Sponsored by Mary Miller (R-IL)
What it does
This bill would amend the Elementary and Secondary Education Act of 1965 (ESEA) to prohibit any ESEA funds from being used to develop, implement, facilitate, host, or promote programs, activities, literature, or materials for children under 18 that include "sexually oriented material." The bill defines "sexually oriented material" to include depictions of sexually explicit conduct (as defined in federal child pornography law) and any material that "involves gender dysphoria or transgenderism." The bill carves out explicit exceptions for standard science coursework, major world religious texts, classic works of literature (as defined by specific published lists), classic works of art (as defined by the Smarthistory AP Art History guide), and anti-trafficking education programs.
Who benefits
Parents who object to certain content in federally funded school programs. School districts that already restrict such material and would face less competitive pressure to adopt it.

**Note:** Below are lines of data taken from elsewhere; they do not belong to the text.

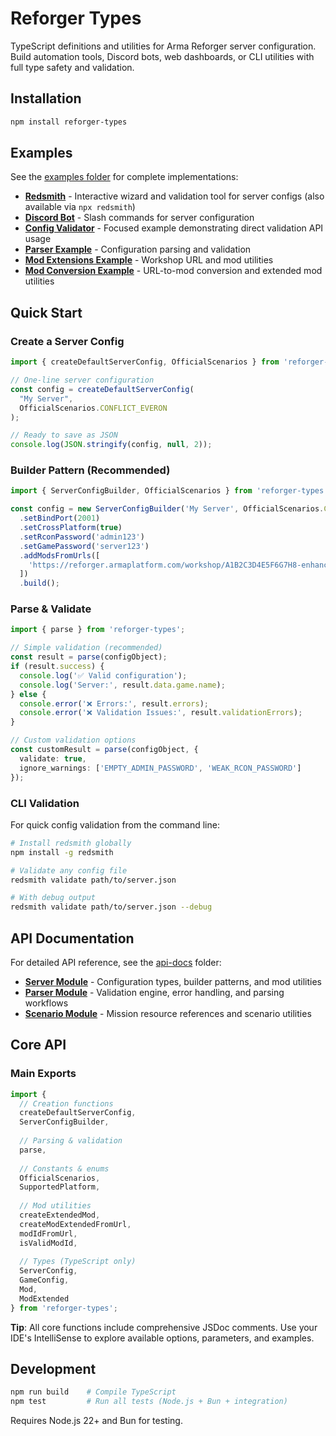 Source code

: # Reforger Types

TypeScript definitions and utilities for Arma Reforger server configuration. Build automation tools, Discord bots, web dashboards, or CLI utilities with full type safety and validation.

## Installation

```bash
npm install reforger-types
```

## Examples

See the [examples folder](./examples) for complete implementations:
- **[Redsmith](./examples/redsmith/)** - Interactive wizard and validation tool for server configs (also available via `npx redsmith`)
- **[Discord Bot](./examples/discord-bot/)** - Slash commands for server configuration  
- **[Config Validator](./examples/config-validator/)** - Focused example demonstrating direct validation API usage
- **[Parser Example](./examples/parser-example.js)** - Configuration parsing and validation
- **[Mod Extensions Example](./examples/mod-extensions-example.js)** - Workshop URL and mod utilities
- **[Mod Conversion Example](./examples/mod-conversion-example.js)** - URL-to-mod conversion and extended mod utilities

## Quick Start

### Create a Server Config

```typescript
import { createDefaultServerConfig, OfficialScenarios } from 'reforger-types';

// One-line server configuration
const config = createDefaultServerConfig(
  "My Server",
  OfficialScenarios.CONFLICT_EVERON
);

// Ready to save as JSON
console.log(JSON.stringify(config, null, 2));
```

### Builder Pattern (Recommended)

```typescript
import { ServerConfigBuilder, OfficialScenarios } from 'reforger-types';

const config = new ServerConfigBuilder('My Server', OfficialScenarios.CONFLICT_EVERON)
  .setBindPort(2001)
  .setCrossPlatform(true)
  .setRconPassword('admin123')
  .setGamePassword('server123')
  .addModsFromUrls([
    'https://reforger.armaplatform.com/workshop/A1B2C3D4E5F6G7H8-enhanced-realism'
  ])
  .build();
```

### Parse & Validate

```typescript
import { parse } from 'reforger-types';

// Simple validation (recommended)
const result = parse(configObject);
if (result.success) {
  console.log('✅ Valid configuration');
  console.log('Server:', result.data.game.name);
} else {
  console.error('❌ Errors:', result.errors);
  console.error('❌ Validation Issues:', result.validationErrors);
}

// Custom validation options
const customResult = parse(configObject, {
  validate: true,
  ignore_warnings: ['EMPTY_ADMIN_PASSWORD', 'WEAK_RCON_PASSWORD']
});
```

### CLI Validation

For quick config validation from the command line:

```bash
# Install redsmith globally
npm install -g redsmith

# Validate any config file
redsmith validate path/to/server.json

# With debug output
redsmith validate path/to/server.json --debug
```

## API Documentation

For detailed API reference, see the [api-docs](./api-docs/) folder:
- **[Server Module](./api-docs/server/)** - Configuration types, builder patterns, and mod utilities
- **[Parser Module](./api-docs/parser/)** - Validation engine, error handling, and parsing workflows  
- **[Scenario Module](./api-docs/scenario/)** - Mission resource references and scenario utilities

## Core API

### Main Exports

```typescript
import { 
  // Creation functions
  createDefaultServerConfig,
  ServerConfigBuilder,
  
  // Parsing & validation
  parse,
  
  // Constants & enums
  OfficialScenarios,
  SupportedPlatform,
  
  // Mod utilities
  createExtendedMod,
  createModExtendedFromUrl,
  modIdFromUrl,
  isValidModId,
  
  // Types (TypeScript only)
  ServerConfig,
  GameConfig,
  Mod,
  ModExtended
} from 'reforger-types';
```

**Tip**: All core functions include comprehensive JSDoc comments. Use your IDE's IntelliSense to explore available options, parameters, and examples.

## Development

```bash
npm run build    # Compile TypeScript
npm test         # Run all tests (Node.js + Bun + integration)
```

Requires Node.js 22+ and Bun for testing. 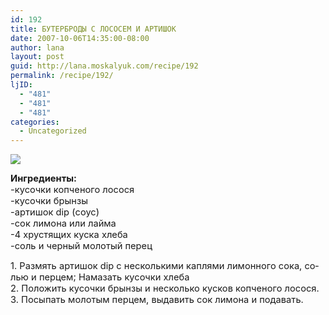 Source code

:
 ```yaml
---
id: 192
title: БУТЕРБРОДЫ С ЛОСОСЕМ И АРТИШОК
date: 2007-10-06T14:35:00-08:00
author: lana
layout: post
guid: http://lana.moskalyuk.com/recipe/192
permalink: /recipe/192/
ljID:
  - "481"
  - "481"
  - "481"
categories:
  - Uncategorized
---
```

![](http://farm3.static.flickr.com/2101/1500152578_9063989c28.jpg?v=0) 

<p class="MsoNormal">
  <b><span lang="RU" style="font-size: 11pt">Ингредиенты:</span></b><span lang="RU" style="font-size: 11pt"><br /> -кусочки копченого лосося<br /> -кусочки брынзы <br /> -артишок </span><span style="font-size: 11pt">dip</span><span lang="RU" style="font-size: 11pt"> (соус)<br /> -сок лимона или лайма<br /> -4 хрустящих куска хлеба<br /> -соль и черный молотый перец</span>
</p>

<p class="MsoNormal">
  <span lang="RU" style="font-size: 11pt">1. Размять артишок </span><span style="font-size: 11pt">dip</span><span lang="RU" style="font-size: 11pt"> с несколькими каплями лимонного сока, солью и перцем; Намазать кусочки хлеба <br /> 2. Положить кусочки брынзы и несколько кусков копченого лосося.<br /> 3. Посыпать молотым перцем, выдавить сок лимона и подавать.</span>
</p>

<p class="MsoNormal">
  <img alt="" src="http://farm3.static.flickr.com/2199/1499304281_f16f030009.jpg?v=0" /><span lang="RU" style="font-size: 11pt"></span><span style="font-size: 11pt"></span>
</p> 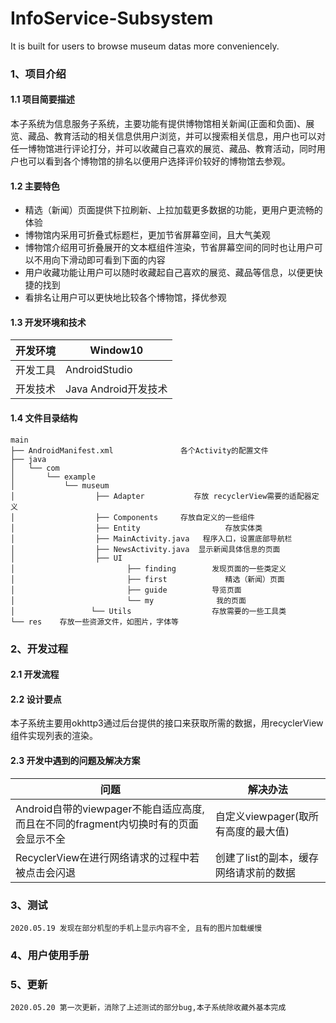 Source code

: # InfoService-Subsystem
It is built for users to browse museum datas more conveniencely.


### 1、项目介绍
#### 1.1 项目简要描述
本子系统为信息服务子系统，主要功能有提供博物馆相关新闻(正面和负面)、展览、藏品、教育活动的相关信息供用户浏览，并可以搜索相关信息，用户也可以对任一博物馆进行评论打分，并可以收藏自己喜欢的展览、藏品、教育活动，同时用户也可以看到各个博物馆的排名以便用户选择评价较好的博物馆去参观。

#### 1.2 主要特色

* 精选（新闻）页面提供下拉刷新、上拉加载更多数据的功能，更用户更流畅的体验
* 博物馆内采用可折叠式标题栏，更加节省屏幕空间，且大气美观
* 博物馆介绍用可折叠展开的文本框组件渲染，节省屏幕空间的同时也让用户可以不用向下滑动即可看到下面的内容
* 用户收藏功能让用户可以随时收藏起自己喜欢的展览、藏品等信息，以便更快捷的找到
* 看排名让用户可以更快地比较各个博物馆，择优参观

#### 1.3 开发环境和技术

| 开发环境 | Window10 |
| --- | --- |
| 开发工具 | AndroidStudio |
| 开发技术 | Java Android开发技术 |

#### 1.4 文件目录结构

```
main
├── AndroidManifest.xml               各个Activity的配置文件
├── java
│   └── com
│       └── example
│           └── museum
│                  ├── Adapter           存放 recyclerView需要的适配器定义
│                  ├── Components     存放自定义的一些组件 
│                  ├── Entity                   存放实体类
│                  ├── MainActivity.java   程序入口，设置底部导航栏
│                  ├── NewsActivity.java  显示新闻具体信息的页面      
│                  ├── UI                       
│                         ├── finding        发现页面的一些类定义
│                         ├── first             精选（新闻）页面
│                         ├── guide          导览页面
│                         └── my              我的页面
│                 └── Utils                  存放需要的一些工具类
└── res    存放一些资源文件，如图片，字体等

```


### 2、开发过程
#### 2.1 开发流程
#### 2.2 设计要点
本子系统主要用okhttp3通过后台提供的接口来获取所需的数据，用recyclerView组件实现列表的渲染。
#### 2.3 开发中遇到的问题及解决方案

| 问题 | 解决办法 |
| --- | --- |
| Android自带的viewpager不能自适应高度, 而且在不同的fragment内切换时有的页面会显示不全 | 自定义viewpager(取所有高度的最大值) |
| RecyclerView在进行网络请求的过程中若被点击会闪退 | 创建了list的副本，缓存网络请求前的数据 |

### 3、测试
	2020.05.19 发现在部分机型的手机上显示内容不全, 且有的图片加载缓慢
### 4、用户使用手册

### 5、更新
	2020.05.20 第一次更新，消除了上述测试的部分bug,本子系统除收藏外基本完成
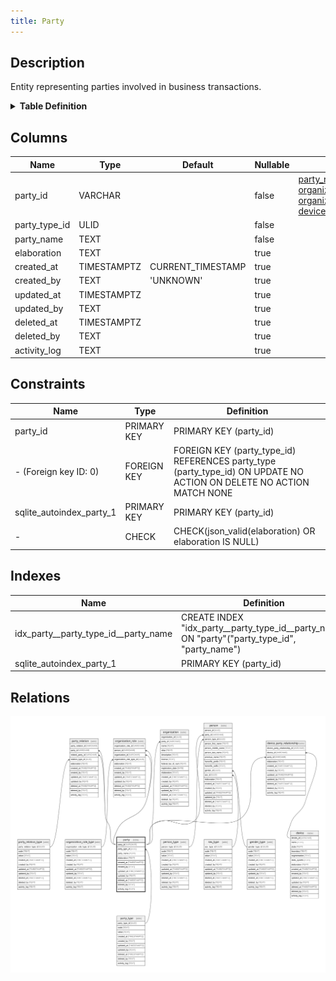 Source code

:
 ```yaml
---
title: Party
---
```


## Description

Entity representing parties involved in business transactions.

<details>
<summary><strong>Table Definition</strong></summary>

```sql
CREATE TABLE "party" (
    "party_id" VARCHAR PRIMARY KEY NOT NULL,
    "party_type_id" ULID NOT NULL,
    "party_name" TEXT NOT NULL,
    "elaboration" TEXT CHECK(json_valid(elaboration) OR elaboration IS NULL),
    "created_at" TIMESTAMPTZ DEFAULT CURRENT_TIMESTAMP,
    "created_by" TEXT DEFAULT 'UNKNOWN',
    "updated_at" TIMESTAMPTZ,
    "updated_by" TEXT,
    "deleted_at" TIMESTAMPTZ,
    "deleted_by" TEXT,
    "activity_log" TEXT,
    FOREIGN KEY("party_type_id") REFERENCES "party_type"("party_type_id")
)
```

</details>

## Columns

| Name          | Type        | Default           | Nullable | Children                                                                                                                                                                                    | Parents                     | Comment                                                 |
| ------------- | ----------- | ----------------- | -------- | ------------------------------------------------------------------------------------------------------------------------------------------------------------------------------------------- | --------------------------- | ------------------------------------------------------- |
| party_id      | VARCHAR     |                   | false    | [party_relation](/docs/standard-library/rssd-schema/party_relation) [person](/docs/standard-library/rssd-schema/person) [organization](/docs/standard-library/rssd-schema/organization) [organization_role](/docs/standard-library/rssd-schema/organization_role) [device_party_relationship](/docs/standard-library/rssd-schema/device_party_relationship) |                             | {"isSqlDomainZodDescrMeta":true,"isVarChar":true}       |
| party_type_id | ULID        |                   | false    |                                                                                                                                                                                             | [party_type](/docs/standard-library/rssd-schema/party_type) | {"isSqlDomainZodDescrMeta":true,"isUlid":true}          |
| party_name    | TEXT        |                   | false    |                                                                                                                                                                                             |                             | The name of the party                                   |
| elaboration   | TEXT        |                   | true     |                                                                                                                                                                                             |                             | Any elaboration needed for the party.                   |
| created_at    | TIMESTAMPTZ | CURRENT_TIMESTAMP | true     |                                                                                                                                                                                             |                             |                                                         |
| created_by    | TEXT        | 'UNKNOWN'         | true     |                                                                                                                                                                                             |                             |                                                         |
| updated_at    | TIMESTAMPTZ |                   | true     |                                                                                                                                                                                             |                             |                                                         |
| updated_by    | TEXT        |                   | true     |                                                                                                                                                                                             |                             |                                                         |
| deleted_at    | TIMESTAMPTZ |                   | true     |                                                                                                                                                                                             |                             |                                                         |
| deleted_by    | TEXT        |                   | true     |                                                                                                                                                                                             |                             |                                                         |
| activity_log  | TEXT        |                   | true     |                                                                                                                                                                                             |                             | {"isSqlDomainZodDescrMeta":true,"isJsonSqlDomain":true} |

## Constraints

| Name                     | Type        | Definition                                                                                                           |
| ------------------------ | ----------- | -------------------------------------------------------------------------------------------------------------------- |
| party_id                 | PRIMARY KEY | PRIMARY KEY (party_id)                                                                                               |
| - (Foreign key ID: 0)    | FOREIGN KEY | FOREIGN KEY (party_type_id) REFERENCES party_type (party_type_id) ON UPDATE NO ACTION ON DELETE NO ACTION MATCH NONE |
| sqlite_autoindex_party_1 | PRIMARY KEY | PRIMARY KEY (party_id)                                                                                               |
| -                        | CHECK       | CHECK(json_valid(elaboration) OR elaboration IS NULL)                                                                |

## Indexes

| Name                                 | Definition                                                                                    |
| ------------------------------------ | --------------------------------------------------------------------------------------------- |
| idx_party__party_type_id__party_name | CREATE INDEX "idx_party__party_type_id__party_name" ON "party"("party_type_id", "party_name") |
| sqlite_autoindex_party_1             | PRIMARY KEY (party_id)                                                                        |

## Relations

![er](../../../../../assets/images/content/docs/standard-library/rssd-schema/party.svg)
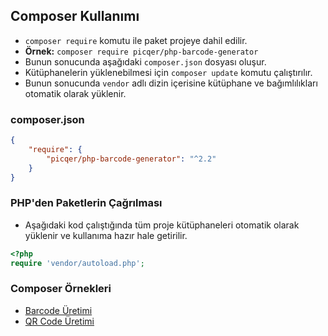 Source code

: ## Composer Kullanımı

- `composer require` komutu ile paket projeye dahil edilir.
- **Örnek:** `composer require picqer/php-barcode-generator`
- Bunun sonucunda aşağıdaki `composer.json` dosyası oluşur.
- Kütüphanelerin yüklenebilmesi için `composer update` komutu çalıştırılır.
- Bunun sonucunda `vendor` adlı dizin içerisine kütüphane ve bağımlılıkları otomatik olarak yüklenir.

### composer.json

```JSON
{
    "require": {
        "picqer/php-barcode-generator": "^2.2"
    }
}
``` 

### PHP'den Paketlerin Çağrılması

- Aşağıdaki kod çalıştığında tüm proje kütüphaneleri otomatik olarak yüklenir ve kullanıma hazır hale getirilir.

```PHP
<?php
require 'vendor/autoload.php';
```

### Composer Örnekleri
- [Barcode Üretimi](../ornekler/barcode/)
- [QR Code Üretimi](../ornekler/qrcode/)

Anti-trafficking educators, whose programs are explicitly protected. Religious and traditional-values advocacy organizations. Students whose parents prefer more restrictive content standards in schools.
Who is hurt
LGBTQ+ students, particularly transgender and gender-nonconforming youth, whose identities are classified under the bill's definition of "sexually oriented material," potentially removing any federally funded programming, counseling, or materials that address their experiences. School counselors and mental health professionals who use ESEA funds to support gender-questioning students. Publishers and curriculum developers whose materials address gender identity topics. Teachers who incorporate such materials into health or social-emotional learning curricula. School districts that would need to audit and potentially overhaul existing federally funded programs. Students in those districts who may lose access to certain health and social-emotional learning resources.
Supporters argue
Supporters argue that federal education dollars should not be used to expose minors to sexually explicit content or age-inappropriate material, and that parents — not the federal government — should control what values and identity-related content their children encounter. They contend the bill's definition of "sexually oriented material" is grounded in existing federal law (18 U.S.C. § 2256), providing a legally established standard rather than an arbitrary one, and that the broad carve-outs for science, literature, art, and anti-trafficking education demonstrate the bill's narrow, targeted scope.
Opponents argue
Opponents argue that the bill's definition of "sexually oriented material" goes well beyond explicit sexual content by categorically including any material that "involves gender dysphoria or transgenderism" — a classification that has no parallel in federal obscenity or child protection law and that would defund school counseling, mental health support, and anti-bullying programs that serve transgender students. They contend this conflation of gender identity with sexually explicit conduct is constitutionally suspect under the Equal Protection Clause and could expose vulnerable youth to harm by eliminating federally funded support resources specifically for them.
Constitutional context
The bill operates under the Spending Clause (Art. I, §8, cl. 1), which allows Congress to attach conditions to federal education funds, subject to the five-part test from South Dakota v. Dole (1987). The definitional inclusion of "gender dysphoria or transgenderism" as "sexually oriented material" may raise Equal Protection concerns under the 14th Amendment, as it singles out a specific group's identity for categorical exclusion from federally funded programming — a question that intersects with ongoing litigation over the legal status of gender identity classifications.
Checks and balances
Congress would gain authority to restrict how ESEA funds are used at the local level; the Department of Education would enforce compliance; states and school districts retain authority over non-ESEA-funded programs; federal courts would serve as a check if the conditions are challenged as coercive or discriminatory.
Historical precedent
The Children's Internet Protection Act (2001), upheld in United States v. American Library Association (2003), similarly conditioned federal library funding on content restrictions, establishing that Congress may attach content-based conditions to federal education and library funds without violating the First Amendment.